To: $65 Monthly Plan: For all data usage, you may temporarily experience reduced speeds during times of network congestion. For content we can identify as video, speed will be limited to a max of 1.5Mbps at Standard Definition quality(about 480p). See att.com/broadbandinfo for details on AT&T network management policies. Mobile hotspot used is prohibited.

What this means to users on the $65 plan is that:

  • When the network is not congested their data will no longer be throttled to 3 Mbps. Speeds as high as 100 Mbps are possible on AT&T's network, although 20 Mbps or less is typical.
  • When the network is congested, $65 plan users will see lower data speeds and increased data latency compared with users on other plans.

In other words, $65 plan users connected to an AT&T tower in a rural area with few other customers you will likely see much faster data. On the other hand, data will be slower and more unusable than ever for $65 plan customers in places where the network is congested, such as major sports events, music festivals and lunch time in big cities' business districts.

If you don't like the $65 plan's full time de-prioritization, ATT has an $85/month ($75 with autopay) unlimited data plan that's only subject to de-prioritization after you have used 22 GB of data in the current month. If you don't need unlimited high speed data, AT&T Prepaid's  $35 1 GB and $45 6 GB aren't subject to de-prioritization, although they are throttled to 128 kbps after 1 and 6 GB respectively. See our Prepaid Operator Profile: AT&T Prepaid for details of all AT&T Prepaid plans.

Making cheaper unlimited data plans subject to de-prioritization at all times seems to be AT&T (and Verizon's) new weapon of choice for netwrk management. Verizon's $75/month prepaid plan is subject to de-prioritization at all times.

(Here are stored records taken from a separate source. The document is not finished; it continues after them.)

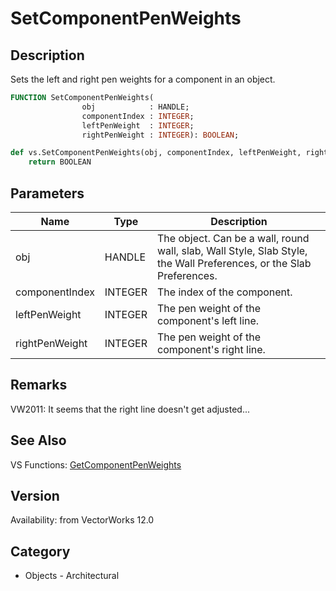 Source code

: # SetComponentPenWeights

## Description
Sets the left and right pen weights for a component in an object.

```pascal
FUNCTION SetComponentPenWeights(
				obj            : HANDLE;
				componentIndex : INTEGER;
				leftPenWeight  : INTEGER;
				rightPenWeight : INTEGER): BOOLEAN;
```

```python
def vs.SetComponentPenWeights(obj, componentIndex, leftPenWeight, rightPenWeight):
    return BOOLEAN
```

## Parameters
|Name|Type|Description|
|---|---|---|
|obj|HANDLE|The object. Can be a wall, round wall, slab, Wall Style, Slab Style, the Wall Preferences, or the Slab Preferences.|
|componentIndex|INTEGER|The index of the component.|
|leftPenWeight|INTEGER|The pen weight of the component's left line.|
|rightPenWeight|INTEGER|The pen weight of the component's right line.|

## Remarks
VW2011: It seems that the right line doesn't get adjusted...

## See Also
VS Functions:
[GetComponentPenWeights](GetComponentPenWeights.md)

## Version
Availability: from VectorWorks 12.0

## Category
* Objects - Architectural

Verizon and AT&T both offer two different postpaid unlimited data plans, a cheaper one that's subject to de-prioritization at all times if the network is congested and a more expensive plan that's de-prioritized only if the network is congested and the customer has used more than 22 GB in the current month. 

If you are on one of these new, always subject to de-prioritization plans, how is it working for  you? Please share your experiences in the comments section below.

Source AT&T via reader tip.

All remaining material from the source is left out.